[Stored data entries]
════════════════════

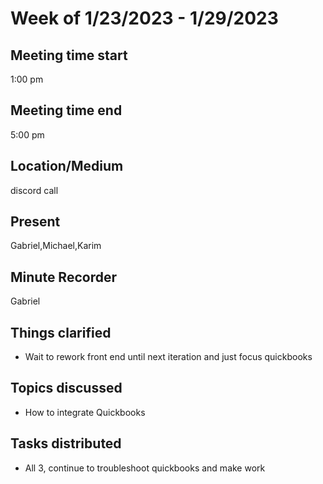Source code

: # Week of 1/23/2023 - 1/29/2023
## Meeting time start
1:00 pm
## Meeting time end
5:00 pm
## Location/Medium
discord call
## Present
Gabriel,Michael,Karim
## Minute Recorder
Gabriel
## Things clarified
 * Wait to rework front end until next iteration and just focus quickbooks
## Topics discussed
 * How to integrate Quickbooks
## Tasks distributed
 * All 3, continue to troubleshoot quickbooks and make work
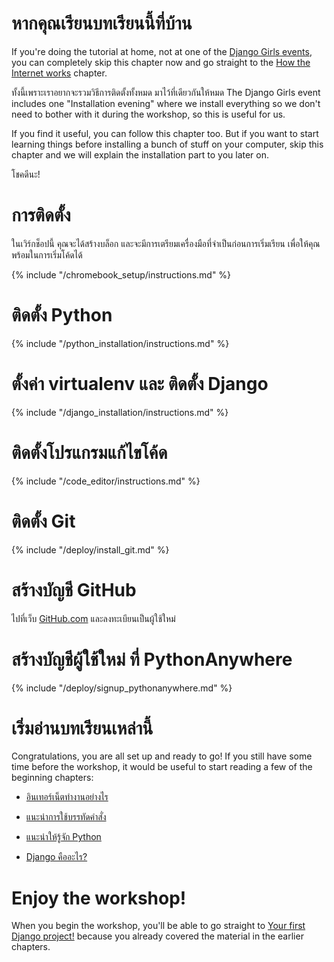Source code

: # หากคุณเรียนบทเรียนนี้ที่บ้าน

If you're doing the tutorial at home, not at one of the [Django Girls events](https://djangogirls.org/events/), you can completely skip this chapter now and go straight to the [How the Internet works](../how_the_internet_works/README.md) chapter.

ทั้งนี้เพราะเราอยากจะรวมวิธีการติดตั้งทั้งหมด มาไว้ที่เดียวกันให้หมด The Django Girls event includes one "Installation evening" where we install everything so we don't need to bother with it during the workshop, so this is useful for us.

If you find it useful, you can follow this chapter too. But if you want to start learning things before installing a bunch of stuff on your computer, skip this chapter and we will explain the installation part to you later on.

โชคดีนะ!

# การติดตั้ง

ในเวิร์กช็อปนี้ คุณจะได้สร้างบล็อก และจะมีการเตรียมเครื่องมือที่จำเป็นก่อนการเริ่มเรียน เพื่อให้คุณพร้อมในการเริ่มโค้ดได้

<!--sec data-title="Chromebook setup (if you're using one)"
data-id="chromebook_setup" data-collapse=true ces--> {% include "/chromebook_setup/instructions.md" %} 

<!--endsec-->

# ติดตั้ง Python

{% include "/python_installation/instructions.md" %}

# ตั้งค่า virtualenv และ ติดตั้ง Django

{% include "/django_installation/instructions.md" %}

# ติดตั้งโปรแกรมแก้ไขโค้ด

{% include "/code_editor/instructions.md" %}

# ติดตั้ง Git

{% include "/deploy/install_git.md" %}

# สร้างบัญชี GitHub

ไปที่เว็บ [GitHub.com](https://www.github.com) และลงทะเบียนเป็นผู้ใช้ใหม่

# สร้างบัญชีผู้ใช้ใหม่ ที่ PythonAnywhere

{% include "/deploy/signup_pythonanywhere.md" %}

# เริ่มอ่านบทเรียนเหล่านี้

Congratulations, you are all set up and ready to go! If you still have some time before the workshop, it would be useful to start reading a few of the beginning chapters:

* [อินเทอร์เน็ตทำงานอย่างไร](../how_the_internet_works/README.md)

* [แนะนำการใช้บรรทัดคำสั่ง](../intro_to_command_line/README.md)

* [แนะนำให้รู้จัก Python](../python_introduction/README.md)

* [Django คืออะไร?](../django/README.md)

# Enjoy the workshop!

When you begin the workshop, you'll be able to go straight to [Your first Django project!](../django_start_project/README.md) because you already covered the material in the earlier chapters.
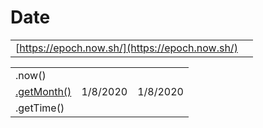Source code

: # Date

|  |  |
| :--- | :--- |
| [https://epoch.now.sh/](https://epoch.now.sh/) |  |

|  |  |  |
| :--- | :--- | :--- |
| .now\(\) |  |  |
| [.getMonth\(\)](https://gomakethings.com/getting-formatted-months-with-vanilla-js/) | 1/8/2020 | 1/8/2020 |
| .getTime\(\) |  |  |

════════════════════

# WORK TO COMPLETE
Return each line from the entries above that includes "https".

# EXERCISE ANSWER
If you're doing the tutorial at home, not at one of the [Django Girls events](https://djangogirls.org/events/), you can completely skip this chapter now and go straight to the [How the Internet works](../how_the_internet_works/README.md) chapter.
ไปที่เว็บ [GitHub.com](https://www.github.com) และลงทะเบียนเป็นผู้ใช้ใหม่
| [https://epoch.now.sh/](https://epoch.now.sh/) |  |
| [.getMonth\(\)](https://gomakethings.com/getting-formatted-months-with-vanilla-js/) | 1/8/2020 | 1/8/2020 |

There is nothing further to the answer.